Task prompt:
Show, from the records below, all lines that contain the word "precision".

Task inputs:
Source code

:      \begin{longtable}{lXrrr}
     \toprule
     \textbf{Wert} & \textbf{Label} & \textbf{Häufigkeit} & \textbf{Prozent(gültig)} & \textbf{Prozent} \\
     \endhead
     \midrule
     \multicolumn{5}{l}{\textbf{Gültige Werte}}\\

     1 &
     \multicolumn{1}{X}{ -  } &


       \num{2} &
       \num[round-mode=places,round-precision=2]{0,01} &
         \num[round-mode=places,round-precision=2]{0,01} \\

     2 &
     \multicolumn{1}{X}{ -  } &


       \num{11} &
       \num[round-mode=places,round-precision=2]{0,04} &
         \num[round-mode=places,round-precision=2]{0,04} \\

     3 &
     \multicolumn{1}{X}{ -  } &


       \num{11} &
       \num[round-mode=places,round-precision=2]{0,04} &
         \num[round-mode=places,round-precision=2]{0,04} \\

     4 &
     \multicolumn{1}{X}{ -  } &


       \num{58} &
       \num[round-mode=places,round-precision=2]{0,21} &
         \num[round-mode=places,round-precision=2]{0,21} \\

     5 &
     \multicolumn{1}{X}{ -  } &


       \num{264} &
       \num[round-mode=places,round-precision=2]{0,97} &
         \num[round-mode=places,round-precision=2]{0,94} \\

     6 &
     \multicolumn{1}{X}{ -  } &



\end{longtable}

Exercise output:
       \num[round-mode=places,round-precision=2]{0,01} &
         \num[round-mode=places,round-precision=2]{0,01} \\
       \num[round-mode=places,round-precision=2]{0,04} &
         \num[round-mode=places,round-precision=2]{0,04} \\
       \num[round-mode=places,round-precision=2]{0,04} &
         \num[round-mode=places,round-precision=2]{0,04} \\
       \num[round-mode=places,round-precision=2]{0,21} &
         \num[round-mode=places,round-precision=2]{0,21} \\
       \num[round-mode=places,round-precision=2]{0,97} &
         \num[round-mode=places,round-precision=2]{0,94} \\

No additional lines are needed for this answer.